◆ **Material provided**:
● ● ● ● ● ● ●

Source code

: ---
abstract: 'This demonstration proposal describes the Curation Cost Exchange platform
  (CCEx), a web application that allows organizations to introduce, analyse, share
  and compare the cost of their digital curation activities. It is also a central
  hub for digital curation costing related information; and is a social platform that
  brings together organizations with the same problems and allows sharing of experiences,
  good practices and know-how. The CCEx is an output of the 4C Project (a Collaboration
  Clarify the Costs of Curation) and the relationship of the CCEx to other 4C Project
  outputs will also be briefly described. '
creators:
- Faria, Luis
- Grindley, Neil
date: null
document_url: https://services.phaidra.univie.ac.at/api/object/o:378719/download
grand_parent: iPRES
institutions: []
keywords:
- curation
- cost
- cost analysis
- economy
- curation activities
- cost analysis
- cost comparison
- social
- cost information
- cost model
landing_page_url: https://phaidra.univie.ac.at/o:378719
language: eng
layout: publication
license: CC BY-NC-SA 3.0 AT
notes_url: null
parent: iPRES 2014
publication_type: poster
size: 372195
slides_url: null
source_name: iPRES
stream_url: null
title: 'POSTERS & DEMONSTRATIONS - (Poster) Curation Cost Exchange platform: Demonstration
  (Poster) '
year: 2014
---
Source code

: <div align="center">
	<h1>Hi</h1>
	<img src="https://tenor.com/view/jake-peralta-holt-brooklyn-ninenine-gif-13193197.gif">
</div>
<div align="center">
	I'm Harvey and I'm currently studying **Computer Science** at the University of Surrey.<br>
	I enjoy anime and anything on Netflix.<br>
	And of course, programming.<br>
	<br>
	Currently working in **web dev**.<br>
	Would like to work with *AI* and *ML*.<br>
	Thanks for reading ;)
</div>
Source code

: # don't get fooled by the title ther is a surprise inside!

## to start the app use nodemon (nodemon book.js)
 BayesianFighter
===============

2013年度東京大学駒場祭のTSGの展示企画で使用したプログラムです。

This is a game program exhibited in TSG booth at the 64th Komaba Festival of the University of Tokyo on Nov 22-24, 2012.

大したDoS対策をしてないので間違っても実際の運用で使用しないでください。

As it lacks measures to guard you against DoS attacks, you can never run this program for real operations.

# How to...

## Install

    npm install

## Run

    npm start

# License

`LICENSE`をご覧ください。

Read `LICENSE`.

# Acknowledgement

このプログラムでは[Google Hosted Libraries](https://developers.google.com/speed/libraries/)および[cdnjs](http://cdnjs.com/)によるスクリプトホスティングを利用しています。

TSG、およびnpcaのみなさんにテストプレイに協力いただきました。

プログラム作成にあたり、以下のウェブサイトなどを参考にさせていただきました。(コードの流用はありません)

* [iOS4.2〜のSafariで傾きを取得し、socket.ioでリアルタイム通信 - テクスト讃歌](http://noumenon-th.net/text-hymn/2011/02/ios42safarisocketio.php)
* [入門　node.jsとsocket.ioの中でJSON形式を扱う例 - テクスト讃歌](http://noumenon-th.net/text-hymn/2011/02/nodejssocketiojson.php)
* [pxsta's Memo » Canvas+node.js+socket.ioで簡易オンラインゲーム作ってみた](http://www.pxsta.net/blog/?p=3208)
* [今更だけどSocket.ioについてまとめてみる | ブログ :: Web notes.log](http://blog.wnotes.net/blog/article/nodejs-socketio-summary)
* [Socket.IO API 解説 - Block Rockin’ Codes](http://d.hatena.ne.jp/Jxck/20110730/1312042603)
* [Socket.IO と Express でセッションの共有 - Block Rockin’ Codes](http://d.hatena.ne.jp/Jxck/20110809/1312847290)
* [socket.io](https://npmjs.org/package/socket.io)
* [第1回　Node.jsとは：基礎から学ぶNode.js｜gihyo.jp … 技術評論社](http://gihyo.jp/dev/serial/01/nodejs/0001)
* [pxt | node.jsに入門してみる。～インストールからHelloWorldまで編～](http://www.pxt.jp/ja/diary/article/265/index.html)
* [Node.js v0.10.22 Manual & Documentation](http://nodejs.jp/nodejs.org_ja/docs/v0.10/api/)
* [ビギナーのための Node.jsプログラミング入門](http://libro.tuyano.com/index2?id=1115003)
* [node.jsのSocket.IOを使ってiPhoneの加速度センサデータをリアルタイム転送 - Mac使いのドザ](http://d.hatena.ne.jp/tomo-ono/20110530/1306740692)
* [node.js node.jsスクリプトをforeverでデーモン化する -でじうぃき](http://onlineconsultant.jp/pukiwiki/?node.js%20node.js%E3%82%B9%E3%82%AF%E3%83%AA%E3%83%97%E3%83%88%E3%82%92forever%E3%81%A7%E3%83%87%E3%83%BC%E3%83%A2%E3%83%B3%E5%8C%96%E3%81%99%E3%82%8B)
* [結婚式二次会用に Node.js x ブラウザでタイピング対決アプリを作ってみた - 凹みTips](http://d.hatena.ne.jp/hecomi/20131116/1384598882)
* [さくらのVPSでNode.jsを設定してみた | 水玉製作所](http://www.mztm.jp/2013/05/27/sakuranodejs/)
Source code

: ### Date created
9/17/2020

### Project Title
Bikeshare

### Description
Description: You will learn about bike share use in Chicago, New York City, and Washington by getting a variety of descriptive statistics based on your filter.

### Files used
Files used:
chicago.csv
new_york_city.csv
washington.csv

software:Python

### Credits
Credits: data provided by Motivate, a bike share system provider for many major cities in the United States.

● ● ● ● ● ● ●

Word for word, repeat each entry shown above.

◆ **Written response**:
Source code

: ---
abstract: 'This demonstration proposal describes the Curation Cost Exchange platform
  (CCEx), a web application that allows organizations to introduce, analyse, share
  and compare the cost of their digital curation activities. It is also a central
  hub for digital curation costing related information; and is a social platform that
  brings together organizations with the same problems and allows sharing of experiences,
  good practices and know-how. The CCEx is an output of the 4C Project (a Collaboration
  Clarify the Costs of Curation) and the relationship of the CCEx to other 4C Project
  outputs will also be briefly described. '
creators:
- Faria, Luis
- Grindley, Neil
date: null
document_url: https://services.phaidra.univie.ac.at/api/object/o:378719/download
grand_parent: iPRES
institutions: []
keywords:
- curation
- cost
- cost analysis
- economy
- curation activities
- cost analysis
- cost comparison
- social
- cost information
- cost model
landing_page_url: https://phaidra.univie.ac.at/o:378719
language: eng
layout: publication
license: CC BY-NC-SA 3.0 AT
notes_url: null
parent: iPRES 2014
publication_type: poster
size: 372195
slides_url: null
source_name: iPRES
stream_url: null
title: 'POSTERS & DEMONSTRATIONS - (Poster) Curation Cost Exchange platform: Demonstration
  (Poster) '
year: 2014
---
Source code

: <div align="center">
	<h1>Hi</h1>
	<img src="https://tenor.com/view/jake-peralta-holt-brooklyn-ninenine-gif-13193197.gif">
</div>
<div align="center">
	I'm Harvey and I'm currently studying **Computer Science** at the University of Surrey.<br>
	I enjoy anime and anything on Netflix.<br>
	And of course, programming.<br>
	<br>
	Currently working in **web dev**.<br>
	Would like to work with *AI* and *ML*.<br>
	Thanks for reading ;)
</div>
Source code

: # don't get fooled by the title ther is a surprise inside!

## to start the app use nodemon (nodemon book.js)
 BayesianFighter
===============

2013年度東京大学駒場祭のTSGの展示企画で使用したプログラムです。

This is a game program exhibited in TSG booth at the 64th Komaba Festival of the University of Tokyo on Nov 22-24, 2012.

大したDoS対策をしてないので間違っても実際の運用で使用しないでください。

As it lacks measures to guard you against DoS attacks, you can never run this program for real operations.

# How to...

## Install

    npm install

## Run

    npm start

# License

`LICENSE`をご覧ください。

Read `LICENSE`.

# Acknowledgement

このプログラムでは[Google Hosted Libraries](https://developers.google.com/speed/libraries/)および[cdnjs](http://cdnjs.com/)によるスクリプトホスティングを利用しています。

TSG、およびnpcaのみなさんにテストプレイに協力いただきました。

プログラム作成にあたり、以下のウェブサイトなどを参考にさせていただきました。(コードの流用はありません)

* [iOS4.2〜のSafariで傾きを取得し、socket.ioでリアルタイム通信 - テクスト讃歌](http://noumenon-th.net/text-hymn/2011/02/ios42safarisocketio.php)
* [入門　node.jsとsocket.ioの中でJSON形式を扱う例 - テクスト讃歌](http://noumenon-th.net/text-hymn/2011/02/nodejssocketiojson.php)
* [pxsta's Memo » Canvas+node.js+socket.ioで簡易オンラインゲーム作ってみた](http://www.pxsta.net/blog/?p=3208)
* [今更だけどSocket.ioについてまとめてみる | ブログ :: Web notes.log](http://blog.wnotes.net/blog/article/nodejs-socketio-summary)
* [Socket.IO API 解説 - Block Rockin’ Codes](http://d.hatena.ne.jp/Jxck/20110730/1312042603)
* [Socket.IO と Express でセッションの共有 - Block Rockin’ Codes](http://d.hatena.ne.jp/Jxck/20110809/1312847290)
* [socket.io](https://npmjs.org/package/socket.io)
* [第1回　Node.jsとは：基礎から学ぶNode.js｜gihyo.jp … 技術評論社](http://gihyo.jp/dev/serial/01/nodejs/0001)
* [pxt | node.jsに入門してみる。～インストールからHelloWorldまで編～](http://www.pxt.jp/ja/diary/article/265/index.html)
* [Node.js v0.10.22 Manual & Documentation](http://nodejs.jp/nodejs.org_ja/docs/v0.10/api/)
* [ビギナーのための Node.jsプログラミング入門](http://libro.tuyano.com/index2?id=1115003)
* [node.jsのSocket.IOを使ってiPhoneの加速度センサデータをリアルタイム転送 - Mac使いのドザ](http://d.hatena.ne.jp/tomo-ono/20110530/1306740692)
* [node.js node.jsスクリプトをforeverでデーモン化する -でじうぃき](http://onlineconsultant.jp/pukiwiki/?node.js%20node.js%E3%82%B9%E3%82%AF%E3%83%AA%E3%83%97%E3%83%88%E3%82%92forever%E3%81%A7%E3%83%87%E3%83%BC%E3%83%A2%E3%83%B3%E5%8C%96%E3%81%99%E3%82%8B)
* [結婚式二次会用に Node.js x ブラウザでタイピング対決アプリを作ってみた - 凹みTips](http://d.hatena.ne.jp/hecomi/20131116/1384598882)
* [さくらのVPSでNode.jsを設定してみた | 水玉製作所](http://www.mztm.jp/2013/05/27/sakuranodejs/)
Source code

: ### Date created
9/17/2020

### Project Title
Bikeshare

### Description
Description: You will learn about bike share use in Chicago, New York City, and Washington by getting a variety of descriptive statistics based on your filter.

### Files used
Files used:
chicago.csv
new_york_city.csv
washington.csv

software:Python

### Credits
Credits: data provided by Motivate, a bike share system provider for many major cities in the United States.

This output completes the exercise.